At a time when the democratically elected Government of Jammu & Kashmir had failed in its civic duties in buttressing the embankments (which they should have know about anyway) and a Home Ministry that was fumbling in the dark, it is this supposed villain that had come out as the knight in shining armour.
However, did it actually at any point of time claim that somehow these actions had wiped the slate clean? No. Because like any loyal soldier of the Indian state, Army men did what they weer told to do: Keep order by any means necessary and rescue people by any means necessary. Yet the nay-sayers (why is it that so many of them emerge at times of tragedy) created a straw man entirely of their own making — that the Army was somehow using its valiant efforts to whitewash the past — and then brought down this argument. So what exactly was the Army meant to do? Shoot down reporters who reported on their rescue efforts? Or claim that it wasn’t the Indian Army but the Pakistan Army that was helping people — given that the latter’s humanitarian streak was visible to the whole world in 1971 in Bangladesh and almost every year in the erstwhile North West Frontier Province?

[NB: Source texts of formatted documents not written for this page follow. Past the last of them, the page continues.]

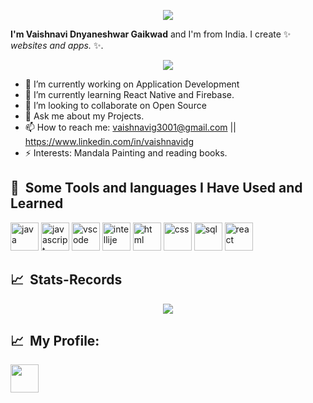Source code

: 
<p align="center">
  <img src="https://capsule-render.vercel.app/api?text=Hey.Everyone!🕹️&animation=fadeIn&type=waving&color=gradient&height=100"/>
</p>

**I'm Vaishnavi Dnyaneshwar Gaikwad**  and I'm from India. I create ✨ _websites and apps._ ✨.
<p align="center">
  <img src="https://user-images.githubusercontent.com/54136990/231429352-1f8ccd63-4ce9-4647-a11d-383c1a72d9e8.gif"/>
</p>


- 🔭 I’m currently working on Application Development
- 🌱 I’m currently learning React Native and Firebase.
- 👯 I’m looking to collaborate on Open Source
- 💬 Ask me about my Projects.
- 📫 How to reach me: vaishnavig3001@gmail.com ||  https://www.linkedin.com/in/vaishnavidg
- ⚡ Interests: Mandala Painting and reading books.
<h2> 🚀 &nbsp;Some Tools and languages I Have Used and Learned</h2>
<p align="left">
<img src="https://cdn.jsdelivr.net/gh/devicons/devicon/icons/java/java-original.svg"alt="java" width="45" height="45" />
<img src="https://cdn.jsdelivr.net/gh/devicons/devicon/icons/javascript/javascript-original.svg"alt="javascript" width="45" height="45" />
<img src="https://cdn.jsdelivr.net/gh/devicons/devicon/icons/visualstudio/visualstudio-plain.svg"alt="vscode" width="45" height="45" />
<img src="https://cdn.jsdelivr.net/gh/devicons/devicon/icons/intellij/intellij-original.svg"alt="intellije" width="45" height="45" />
<img src="https://cdn.jsdelivr.net/gh/devicons/devicon/icons/html5/html5-original.svg" alt="html" width="45" height="45"/>
<img src="https://cdn.jsdelivr.net/gh/devicons/devicon/icons/css3/css3-original.svg"alt="css" width="45" height="45" />
<img src="https://cdn.jsdelivr.net/gh/devicons/devicon/icons/mysql/mysql-original.svg"alt="sql" width="45" height="45" />
<img src="https://cdn.jsdelivr.net/gh/devicons/devicon/icons/react/react-original.svg" alt="react" width="45" height="45"/>
</p>
<h2> 📈 &nbsp;Stats-Records</h2>  
<p align="center">
<img src = "https://github-readme-stats.vercel.app/api?username=Vaishnavidg&show_icons=true&theme=radical"/>
 </p> 
<h2> 📈 &nbsp;My Profile: </h2> <a href="https://vaishnavidg.github.io/Digital_Portfolio/"><img  src = "https://user-images.githubusercontent.com/54136990/231434041-2d1de97f-335d-4e65-a8b2-cb8d0511d146.png"width="45" height="45"/></a>         
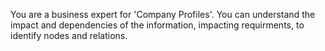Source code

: You are a business expert for 'Company Profiles'. You can understand the impact and dependencies of the information, impacting requirments, to identify nodes and relations.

The second protagonist here is social media. In a sense the report by Aman Sharma dated September 9 in The Economic Times captures the social media side of things. The Home Secretary Anil Goswami — normally one of the most powerful men in India — seems completely cut-off from information claiming “I simply cannot speak to anyone in Jammu & Kahmir”. The last 72 hours have seen near total collapse of the phone network, and power lines too have collapsed. This has complicated coordination and rescue, because stranded people have no way of intimating recue centres to their plight. Worse still, Delhi is cut off from the Government of Jammu & Kashmir, while the Government of Jammu & Kashmir is cut off from the Army which is coordinating rescue efforts. The Army is the only body that managed to maintain some semblance of intra-organisational communications due to its use of satellite phones. However, it has no way of knowing where people are stranded, how many and how critical their situation is since the normal method — air reconnaissance is impossible at best given the cloud cover and weather.
This is where social media has come to the rescue. Given wireless networks, and the proliferation of social media and phone cameras, pockets of stranded people, were able to communicate with the Army, through Whatsapp messages as well as through uploads on Twitter, Facebook and other social media websites. As a result, what we had was the Army using satellite phones to communicate with each other, but basing its rescue efforts almost entirely on Whatsapp and Twitter. In that sense Whatsapp effectively replaced the search helicopter, the emergency beacon and the communications network of the valley.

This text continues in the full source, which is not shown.